- [Record set]
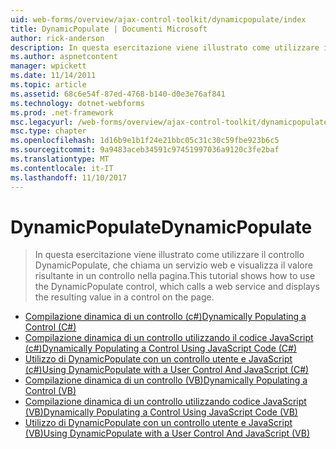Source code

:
 ```yaml
---
uid: web-forms/overview/ajax-control-toolkit/dynamicpopulate/index
title: DynamicPopulate | Documenti Microsoft
author: rick-anderson
description: In questa esercitazione viene illustrato come utilizzare il controllo DynamicPopulate, che chiama un servizio web e visualizza il valore risultante in un controllo nella pagina.
ms.author: aspnetcontent
manager: wpickett
ms.date: 11/14/2011
ms.topic: article
ms.assetid: 68c6e54f-87ed-4768-b140-d0e3e76af841
ms.technology: dotnet-webforms
ms.prod: .net-framework
msc.legacyurl: /web-forms/overview/ajax-control-toolkit/dynamicpopulate
msc.type: chapter
ms.openlocfilehash: 1d16b9e1b1f24e21bbc05c31c30c59fbe923b6c5
ms.sourcegitcommit: 9a9483aceb34591c97451997036a9120c3fe2baf
ms.translationtype: MT
ms.contentlocale: it-IT
ms.lasthandoff: 11/10/2017
---
```

<a name="dynamicpopulate"></a><span data-ttu-id="e076d-103">DynamicPopulate</span><span class="sxs-lookup"><span data-stu-id="e076d-103">DynamicPopulate</span></span>
====================
> <span data-ttu-id="e076d-104">In questa esercitazione viene illustrato come utilizzare il controllo DynamicPopulate, che chiama un servizio web e visualizza il valore risultante in un controllo nella pagina.</span><span class="sxs-lookup"><span data-stu-id="e076d-104">This tutorial shows how to use the DynamicPopulate control, which calls a web service and displays the resulting value in a control on the page.</span></span>


- [<span data-ttu-id="e076d-105">Compilazione dinamica di un controllo (c#)</span><span class="sxs-lookup"><span data-stu-id="e076d-105">Dynamically Populating a Control (C#)</span></span>](dynamically-populating-a-control-cs.md)
- [<span data-ttu-id="e076d-106">Compilazione dinamica di un controllo utilizzando il codice JavaScript (c#)</span><span class="sxs-lookup"><span data-stu-id="e076d-106">Dynamically Populating a Control Using JavaScript Code (C#)</span></span>](dynamically-populating-a-control-using-javascript-code-cs.md)
- [<span data-ttu-id="e076d-107">Utilizzo di DynamicPopulate con un controllo utente e JavaScript (c#)</span><span class="sxs-lookup"><span data-stu-id="e076d-107">Using DynamicPopulate with a User Control And JavaScript (C#)</span></span>](using-dynamicpopulate-with-a-user-control-and-javascript-cs.md)
- [<span data-ttu-id="e076d-108">Compilazione dinamica di un controllo (VB)</span><span class="sxs-lookup"><span data-stu-id="e076d-108">Dynamically Populating a Control (VB)</span></span>](dynamically-populating-a-control-vb.md)
- [<span data-ttu-id="e076d-109">Compilazione dinamica di un controllo utilizzando codice JavaScript (VB)</span><span class="sxs-lookup"><span data-stu-id="e076d-109">Dynamically Populating a Control Using JavaScript Code (VB)</span></span>](dynamically-populating-a-control-using-javascript-code-vb.md)
- [<span data-ttu-id="e076d-110">Utilizzo di DynamicPopulate con un controllo utente e JavaScript (VB)</span><span class="sxs-lookup"><span data-stu-id="e076d-110">Using DynamicPopulate with a User Control And JavaScript (VB)</span></span>](using-dynamicpopulate-with-a-user-control-and-javascript-vb.md)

- [Task statement]
From the material above, copy each line that includes the word "questa".

- [Solution to the exercise]
description: In questa esercitazione viene illustrato come utilizzare il controllo DynamicPopulate, che chiama un servizio web e visualizza il valore risultante in un controllo nella pagina.
> <span data-ttu-id="e076d-104">In questa esercitazione viene illustrato come utilizzare il controllo DynamicPopulate, che chiama un servizio web e visualizza il valore risultante in un controllo nella pagina.</span><span class="sxs-lookup"><span data-stu-id="e076d-104">This tutorial shows how to use the DynamicPopulate control, which calls a web service and displays the resulting value in a control on the page.</span></span>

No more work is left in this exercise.